United States District Court, D. Delaware

November 21, 2018

EPIC IP LLC, Plaintiff,
v.
BACKBLAZE, INC., Defendant.

          MEMORANDUM OPINION AND ORDER

          WILLIAM C. BRYSON UNITED STATES CIRCUIT JUDGE.

         This is a patent infringement action brought by plaintiff Epic IP LLC against defendant Backblaze, Inc. Before the Court is Backblaze's motion to dismiss the complaint based on patent ineligibility under 35 U.S.C. § 101. Following briefing and oral argument before the Court on November 16, 2018, the Court GRANTS the motion and dismisses the complaint with prejudice. A judgment will be separately entered terminating this action.

         BACKGROUND

         Epic owns U.S. Patent No. 6, 434, 599 (“the '599 patent”), which is entitled “Method and Apparatus for On-Line Chatting.” The patent is directed to the formation of an Internet chat session in which on-line users who visit an information site can establish a separate chat session with a sub-group of those visiting the site. Epic has asserted five of the twenty-five claims against Backblaze. The asserted claims are claims 1-4 and 19. The first four claims are method claims; the last is an apparatus claim to an “information server” that enables the formation of a chat session unaffiliated with a pre-established chat room.

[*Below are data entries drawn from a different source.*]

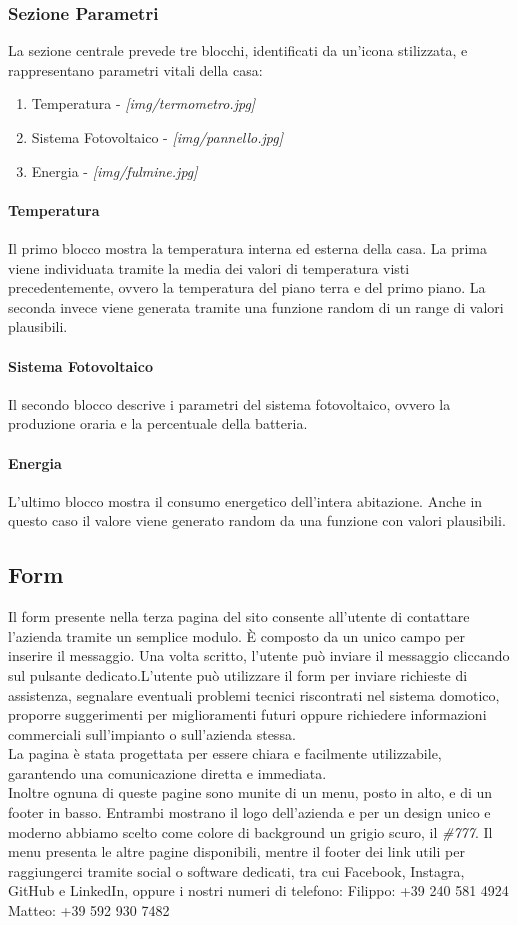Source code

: \documentclass[italian, 12pt, a4paper]{article}
\begin{document}
\subsubsection{Sezione Parametri}
La sezione centrale prevede tre blocchi, identificati da un'icona stilizzata, e rappresentano parametri vitali della casa: 
\begin{enumerate}
    \item Temperatura - \emph{[img/termometro.jpg]}
    \item Sistema Fotovoltaico - \emph{[img/pannello.jpg]}
    \item Energia - \emph{[img/fulmine.jpg]}
\end{enumerate}
\paragraph{Temperatura} Il primo blocco mostra la temperatura interna ed esterna della casa. La prima viene individuata tramite la media dei valori di temperatura visti precedentemente, ovvero la temperatura del piano terra e del primo piano. La seconda invece viene generata tramite una funzione random di un range di valori plausibili. 
\paragraph{Sistema Fotovoltaico} Il secondo blocco descrive i parametri del sistema fotovoltaico, ovvero la produzione oraria e la percentuale della batteria.
\paragraph{Energia} L'ultimo blocco mostra il consumo energetico dell'intera abitazione. Anche in questo caso il valore viene generato random da una funzione con valori plausibili.  
\subsection{Form}
Il form presente nella terza pagina del sito consente all’utente di contattare l’azienda tramite un semplice modulo. È composto da un unico campo per inserire il messaggio. Una volta scritto, l’utente può inviare il messaggio cliccando sul pulsante dedicato.L’utente può utilizzare il form per inviare richieste di assistenza, segnalare eventuali problemi tecnici riscontrati nel sistema domotico, proporre suggerimenti per miglioramenti futuri oppure richiedere informazioni commerciali sull’impianto o sull’azienda stessa. \\La pagina è stata progettata per essere chiara e facilmente utilizzabile, garantendo una comunicazione diretta e immediata.\\[4mm]
Inoltre ognuna di queste pagine sono munite di un menu, posto in alto, e di un footer in basso. Entrambi mostrano il logo dell'azienda e per un design unico e moderno abbiamo scelto come colore di background un grigio scuro, il \emph{\#777}. Il menu presenta le altre pagine disponibili, mentre il footer dei link utili per raggiungerci tramite social o software dedicati, tra cui Facebook, Instagra, GitHub e LinkedIn, oppure i nostri numeri di telefono: Filippo: +39 240 581 4924 Matteo: +39 592 930 7482
\clearpage
\end{document}
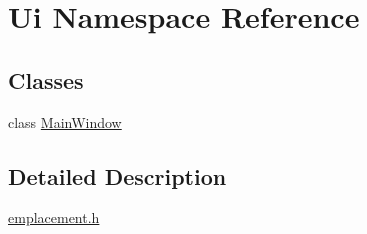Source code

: \hypertarget{namespace_ui}{\section{Ui Namespace Reference}
\label{namespace_ui}
}
\subsection*{Classes}
\begin{DoxyCompactItemize}
\item 
class \hyperlink{class_ui_1_1_main_window}{Main\-Window}
\end{DoxyCompactItemize}


\subsection{Detailed Description}

\begin{DoxyCodeInclude}
\end{DoxyCodeInclude}
 \hyperlink{emplacement_8h_source}{emplacement.\-h} 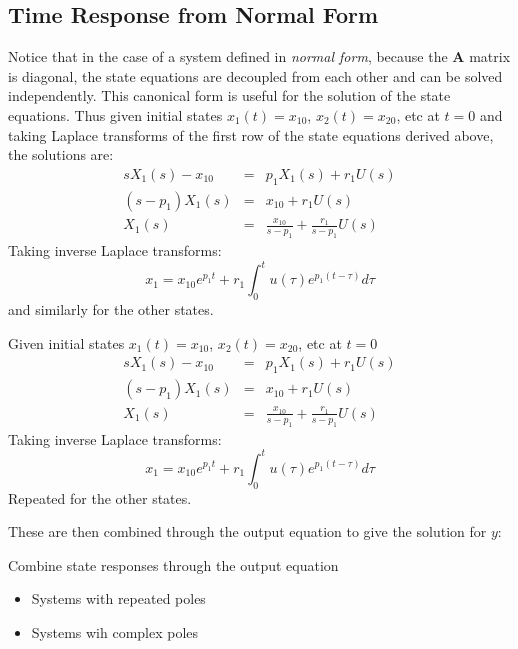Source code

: \subsection*{Time Response from Normal Form}

Notice that in the case of a system defined in \emph{normal form}, because the $\mathbf{A}$ matrix is diagonal, the state equations are decoupled from each other and can be solved independently. This canonical form is useful for the solution of the state equations. Thus given initial states $x_1(t)=x_{10}$, $x_2(t)=x_{20}$, etc at $t=0$ and taking Laplace transforms of the first row of the state equations derived above, the solutions are:
\begin{eqnarray*}
 sX_1 (s) - x_{10}  & = & p_1 X_1 (s) + r_1 U(s) \\
 (s - p_1 )X_1 (s) & = & x_{10}  + r_1 U(s) \\
 X_1 (s) & = & \frac{{x_{10} }}{{s - p_1 }} + \frac{{r_1 }}{{s - p_1 }}U(s)
\end{eqnarray*}
Taking inverse Laplace transforms:
\[ x_1 = x_{10}e^{p_1t}+r_1\int_0^tu(\tau)e^{p_1(t-\tau)}d\tau \]
and similarly for the other states.
\ifslidesonly
\begin{slide}
	Given initial states $x_1(t)=x_{10}$, $x_2(t)=x_{20}$, etc at $t=0$
	\begin{eqnarray*}
	 sX_1 (s) - x_{10}  & = & p_1 X_1 (s) + r_1 U(s) \\
	 (s - p_1 )X_1 (s) & = & x_{10}  + r_1 U(s) \\
	 X_1 (s) & = & \frac{{x_{10} }}{{s - p_1 }} + \frac{{r_1 }}{{s - p_1 }}U(s)
	\end{eqnarray*}
	Taking inverse Laplace transforms:
	\[ x_1 = x_{10}e^{p_1t}+r_1\int_0^tu(\tau)e^{p_1(t-\tau)}d\tau \]
	Repeated for the other states.
\end{slide}
\fi

These are then combined through the output equation to give the solution for $y$:

\ifslidesonly
\begin{slide}
	Combine state responses through the output equation
	
\end{slide}
\fi

\ifslidesonly
\begin{slide}
\begin{itemize}
\item Systems with repeated poles
\item Systems wih complex poles
\end{itemize}
\end{slide}
\fi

         Claim 1 of the '599 patent provides as follows:

1. An on-line chatting method comprising:
facilitating visit [sic: a visit] by a first on-line user to an information page of an information site;
facilitating dynamic formation of a chat session unaffiliated with any pre-established chat room for said first on-line user and a second on-line user to chat with each other; and
facilitating said chat session through which said first and second on-line users chat with each other.

         Claim 2 depends from claim 1 and adds that “said facilitating of dynamic formation of a chat session unaffiliated with any pre-established chat room comprises providing a mechanism to said first on-line user to initiate formation of said unaffiliated chat session.”

         Claim 3 depends from claim 2 and adds that “said provision of a mechanism to said first on-line user to initiate formation of said unaffiliated chat session comprises providing a selectable icon for said first on-line user to indicate the first on-line user's desire to chat with another non-particularized on-line user.”

         Claim 4 depends from claim 3 and adds that “said provision of a mechanism to said first on-line user to initiate formation of said unaffiliated chat session further comprises providing one or more dialog panels for said first on-line user to specific [sic: specify] one or more descriptive characteristics of said first on-line user.”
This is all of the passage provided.